I fished the 14 ave pier yesterday, no keepers but had one on that felt like an anvil. He broke my line after a few minutes of fighting. Saw several 12 to 14 inch mullet caught.

Back for more today but not sure where.


----------



## Regmann (Oct 14, 2008)

Caught a few small Blues and one Black Drum this morning at 34th Avenue North. All were caught on cut bait. Finger mullet were tough to find. Had more luck finding sand fleas. The few mullet that I did find were clipped off by Blues or Spanish short of the hook. Weather was great, water was great. No excuses.


----------



## Eddy Gurge (Aug 27, 2003)

Last night on the Cherry Grove pier, a couple guys hooked into a 5-6' lemon shark and ended up landing him pretty much in front of the house we are in. Filleted it on the beach in the dark. It was quite a nice catch.


----------



## BubbaHoTep (May 26, 2008)

Regmann said:


> Caught a few small Blues and one Black Drum this morning at 34th Avenue North. All were caught on cut bait. Finger mullet were tough to find. Had more luck finding sand fleas. The few mullet that I did find were clipped off by Blues or Spanish short of the hook. Weather was great, water was great. No excuses.

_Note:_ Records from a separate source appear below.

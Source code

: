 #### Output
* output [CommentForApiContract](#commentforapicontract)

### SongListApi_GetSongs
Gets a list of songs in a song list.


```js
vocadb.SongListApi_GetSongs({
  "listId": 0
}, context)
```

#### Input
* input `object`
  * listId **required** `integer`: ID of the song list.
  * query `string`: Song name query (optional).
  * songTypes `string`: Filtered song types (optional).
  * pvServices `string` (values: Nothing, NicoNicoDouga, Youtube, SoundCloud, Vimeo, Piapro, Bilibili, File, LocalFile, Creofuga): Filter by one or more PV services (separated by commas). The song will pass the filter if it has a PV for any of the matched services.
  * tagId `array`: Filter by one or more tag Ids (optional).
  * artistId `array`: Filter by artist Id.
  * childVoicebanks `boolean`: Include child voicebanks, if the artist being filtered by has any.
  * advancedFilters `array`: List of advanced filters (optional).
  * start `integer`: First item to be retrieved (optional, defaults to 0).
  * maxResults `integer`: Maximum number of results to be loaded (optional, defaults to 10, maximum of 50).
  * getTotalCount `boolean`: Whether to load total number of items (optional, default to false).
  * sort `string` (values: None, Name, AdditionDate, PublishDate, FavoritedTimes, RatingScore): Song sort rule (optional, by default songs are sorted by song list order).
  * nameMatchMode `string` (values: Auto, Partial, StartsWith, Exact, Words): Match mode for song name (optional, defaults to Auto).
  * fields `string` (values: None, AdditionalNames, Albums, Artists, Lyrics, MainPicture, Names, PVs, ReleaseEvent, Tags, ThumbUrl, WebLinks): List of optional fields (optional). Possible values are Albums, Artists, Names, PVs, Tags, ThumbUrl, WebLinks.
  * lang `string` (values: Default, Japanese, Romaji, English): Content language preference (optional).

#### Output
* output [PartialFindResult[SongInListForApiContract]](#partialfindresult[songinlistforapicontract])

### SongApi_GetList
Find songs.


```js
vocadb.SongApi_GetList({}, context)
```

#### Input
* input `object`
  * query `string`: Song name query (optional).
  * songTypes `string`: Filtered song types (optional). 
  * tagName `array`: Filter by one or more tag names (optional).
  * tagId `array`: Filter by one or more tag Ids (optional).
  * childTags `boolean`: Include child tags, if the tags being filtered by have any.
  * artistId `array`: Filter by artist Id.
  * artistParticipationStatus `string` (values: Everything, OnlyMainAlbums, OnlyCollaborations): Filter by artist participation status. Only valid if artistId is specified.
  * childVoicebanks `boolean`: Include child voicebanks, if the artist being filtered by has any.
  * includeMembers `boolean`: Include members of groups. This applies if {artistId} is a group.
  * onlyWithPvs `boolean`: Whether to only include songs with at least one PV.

Man, I hate it when they clip it short of the hook. If it happens a lot, I've been known to put a stinger in there, but they don't stay alive as long for me. A lot of people say to "wait" and it'll get the rest of it eventually, but I am not a waiter. I usually jerk it in, let out a few oaths, and toss out another one. HEHEHEHE

Congrats on the black drum. My wife and I caught a couple of those slot-sized back in June, and I marinated the fillets in Italian dressing in the fridge for a day before eating them. They were really good, but not as good as a slot-sized pup!!


----------



## kingfisherman23 (Dec 14, 2003)

Eddy Gurge said:


> Last night on the Cherry Grove pier, a couple guys hooked into a 5-6' lemon shark and ended up landing him pretty much in front of the house we are in. Filleted it on the beach in the dark. It was quite a nice catch.


Hahaha I was fishing next to those guys most of the afternoon. They almost got the police called on them for shark fishing. But agreed, I was jealous of the shark. It put up quite a fight.

I just wish they hadn't left the inedible parts out on the beach.  

Eddy you on the pier at all? I king rigged all day today, caught a bunch of bait-sized blues and some 3-4 ft sharks. Spots are being hauled in by the truckload. There are also black drum and sheepshead around if you can find them.

Evan


----------



## Eddy Gurge (Aug 27, 2003)

Where you going to be tomorrow? Also, how would I pick you out of the crowd?


----------



## kingfisherman23 (Dec 14, 2003)

I'll be out at the end or near it. I'm the youngest guy king rigging.

The water should start to clear up, hopefully we'll start catching kings again.  

Evan


----------



## Eddy Gurge (Aug 27, 2003)

kingfisherman23 said:


> I'm the youngest guy king rigging.


As in under 50, or under 20?


----------



## greg12345 (Jan 8, 2007)

CG pier is good for sheepshead. They have a lot of extra pilings (?from older versions damaged by hurricanes) around the current ones. The largest sheep I caught (10lb) was from CG several years ago, have not fished there recently. I see huge sheeps stacked up all along the pilings at Apache but have never had much success with them there. The biggest problem is finding bait. Sand fleas are usually hard for me to find in MB, the beach is terribly flat. I would look near the piers. I usually just end up going to the marsh for an hour and getting about 50 fiddlers for a several day trip.


----------